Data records
* * * * * * * * *

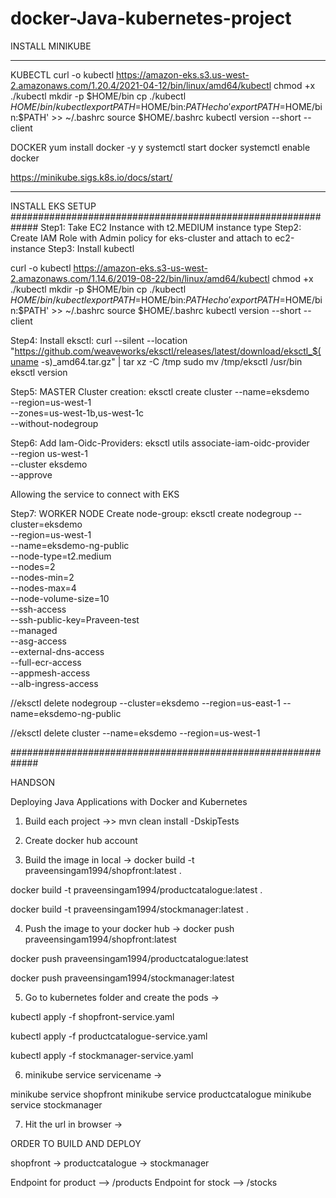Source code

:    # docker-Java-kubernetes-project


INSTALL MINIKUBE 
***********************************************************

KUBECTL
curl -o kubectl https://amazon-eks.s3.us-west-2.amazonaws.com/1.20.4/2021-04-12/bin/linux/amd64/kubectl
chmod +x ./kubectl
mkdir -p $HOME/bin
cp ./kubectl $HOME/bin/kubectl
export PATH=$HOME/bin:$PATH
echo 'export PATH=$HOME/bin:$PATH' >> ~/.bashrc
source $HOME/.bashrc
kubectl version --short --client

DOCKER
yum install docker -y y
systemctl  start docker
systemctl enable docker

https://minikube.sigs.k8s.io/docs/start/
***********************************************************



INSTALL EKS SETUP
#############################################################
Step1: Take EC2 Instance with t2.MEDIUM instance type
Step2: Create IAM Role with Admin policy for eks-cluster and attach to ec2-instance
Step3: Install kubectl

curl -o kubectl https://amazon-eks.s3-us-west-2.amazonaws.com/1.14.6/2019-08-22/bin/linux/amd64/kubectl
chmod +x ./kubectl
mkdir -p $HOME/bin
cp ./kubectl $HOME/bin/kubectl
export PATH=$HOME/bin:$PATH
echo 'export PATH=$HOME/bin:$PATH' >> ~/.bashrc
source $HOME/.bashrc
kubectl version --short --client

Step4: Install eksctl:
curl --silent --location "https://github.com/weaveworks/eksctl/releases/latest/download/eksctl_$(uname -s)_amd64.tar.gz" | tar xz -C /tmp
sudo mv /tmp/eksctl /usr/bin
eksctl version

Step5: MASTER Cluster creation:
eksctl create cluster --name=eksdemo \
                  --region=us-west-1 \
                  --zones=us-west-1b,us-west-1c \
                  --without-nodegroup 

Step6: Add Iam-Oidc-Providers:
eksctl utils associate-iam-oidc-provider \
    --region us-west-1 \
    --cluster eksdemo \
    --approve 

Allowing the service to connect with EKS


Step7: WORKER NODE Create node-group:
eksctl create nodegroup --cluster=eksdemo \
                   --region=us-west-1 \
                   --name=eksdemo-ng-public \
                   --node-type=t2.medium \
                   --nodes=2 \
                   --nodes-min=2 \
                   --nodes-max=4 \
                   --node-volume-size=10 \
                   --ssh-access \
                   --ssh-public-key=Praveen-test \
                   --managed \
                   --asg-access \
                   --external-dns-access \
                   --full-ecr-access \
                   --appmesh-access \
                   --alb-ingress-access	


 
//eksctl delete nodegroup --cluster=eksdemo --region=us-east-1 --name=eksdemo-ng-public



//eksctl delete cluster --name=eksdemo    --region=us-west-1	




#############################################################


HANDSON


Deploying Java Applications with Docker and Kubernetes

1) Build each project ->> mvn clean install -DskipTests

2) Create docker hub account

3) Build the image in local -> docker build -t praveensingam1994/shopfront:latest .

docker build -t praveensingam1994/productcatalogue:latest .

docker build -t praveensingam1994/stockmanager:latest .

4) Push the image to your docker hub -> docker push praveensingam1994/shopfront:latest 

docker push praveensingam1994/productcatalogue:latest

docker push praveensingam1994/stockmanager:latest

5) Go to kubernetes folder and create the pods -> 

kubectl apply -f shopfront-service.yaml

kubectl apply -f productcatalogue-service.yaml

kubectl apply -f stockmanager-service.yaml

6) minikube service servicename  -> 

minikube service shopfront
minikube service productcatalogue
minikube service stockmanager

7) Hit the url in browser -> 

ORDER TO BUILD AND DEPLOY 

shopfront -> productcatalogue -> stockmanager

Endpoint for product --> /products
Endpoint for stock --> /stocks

* * * * * * * * *

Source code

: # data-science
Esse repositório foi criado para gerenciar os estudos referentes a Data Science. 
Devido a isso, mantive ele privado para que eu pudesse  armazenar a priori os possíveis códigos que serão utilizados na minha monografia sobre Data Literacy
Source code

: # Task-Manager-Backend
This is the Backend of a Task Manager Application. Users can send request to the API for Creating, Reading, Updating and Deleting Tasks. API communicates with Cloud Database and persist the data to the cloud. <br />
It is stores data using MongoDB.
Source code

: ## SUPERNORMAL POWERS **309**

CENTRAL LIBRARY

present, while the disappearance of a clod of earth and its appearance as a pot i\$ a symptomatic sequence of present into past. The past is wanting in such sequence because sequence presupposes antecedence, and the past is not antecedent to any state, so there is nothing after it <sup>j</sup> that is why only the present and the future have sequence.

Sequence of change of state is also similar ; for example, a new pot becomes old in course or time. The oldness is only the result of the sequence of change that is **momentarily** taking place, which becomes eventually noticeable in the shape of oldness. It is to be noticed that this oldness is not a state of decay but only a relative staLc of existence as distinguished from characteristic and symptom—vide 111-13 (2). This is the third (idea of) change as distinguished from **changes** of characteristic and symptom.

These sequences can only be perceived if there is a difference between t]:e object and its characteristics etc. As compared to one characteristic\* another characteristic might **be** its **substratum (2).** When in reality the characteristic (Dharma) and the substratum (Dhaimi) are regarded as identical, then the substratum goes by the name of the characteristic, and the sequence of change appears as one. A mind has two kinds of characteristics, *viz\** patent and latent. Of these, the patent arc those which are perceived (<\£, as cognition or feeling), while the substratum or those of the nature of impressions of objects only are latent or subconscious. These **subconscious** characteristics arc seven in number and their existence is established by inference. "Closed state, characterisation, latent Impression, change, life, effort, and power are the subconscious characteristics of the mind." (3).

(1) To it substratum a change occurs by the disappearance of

* * * * * * * * *

* [REQUIREMENT]
Starting with the line that holds "INSTALL MINIKUBE" and ending with the line that holds "https://minikube.sigs.k8s.io/docs/start/", retype every line in the data above exactly, and nothing else.

* [THE COMPLETED TASK]
INSTALL MINIKUBE 
***********************************************************

KUBECTL
curl -o kubectl https://amazon-eks.s3.us-west-2.amazonaws.com/1.20.4/2021-04-12/bin/linux/amd64/kubectl
chmod +x ./kubectl
mkdir -p $HOME/bin
cp ./kubectl $HOME/bin/kubectl
export PATH=$HOME/bin:$PATH
echo 'export PATH=$HOME/bin:$PATH' >> ~/.bashrc
source $HOME/.bashrc
kubectl version --short --client

DOCKER
yum install docker -y y
systemctl  start docker
systemctl enable docker

https://minikube.sigs.k8s.io/docs/start/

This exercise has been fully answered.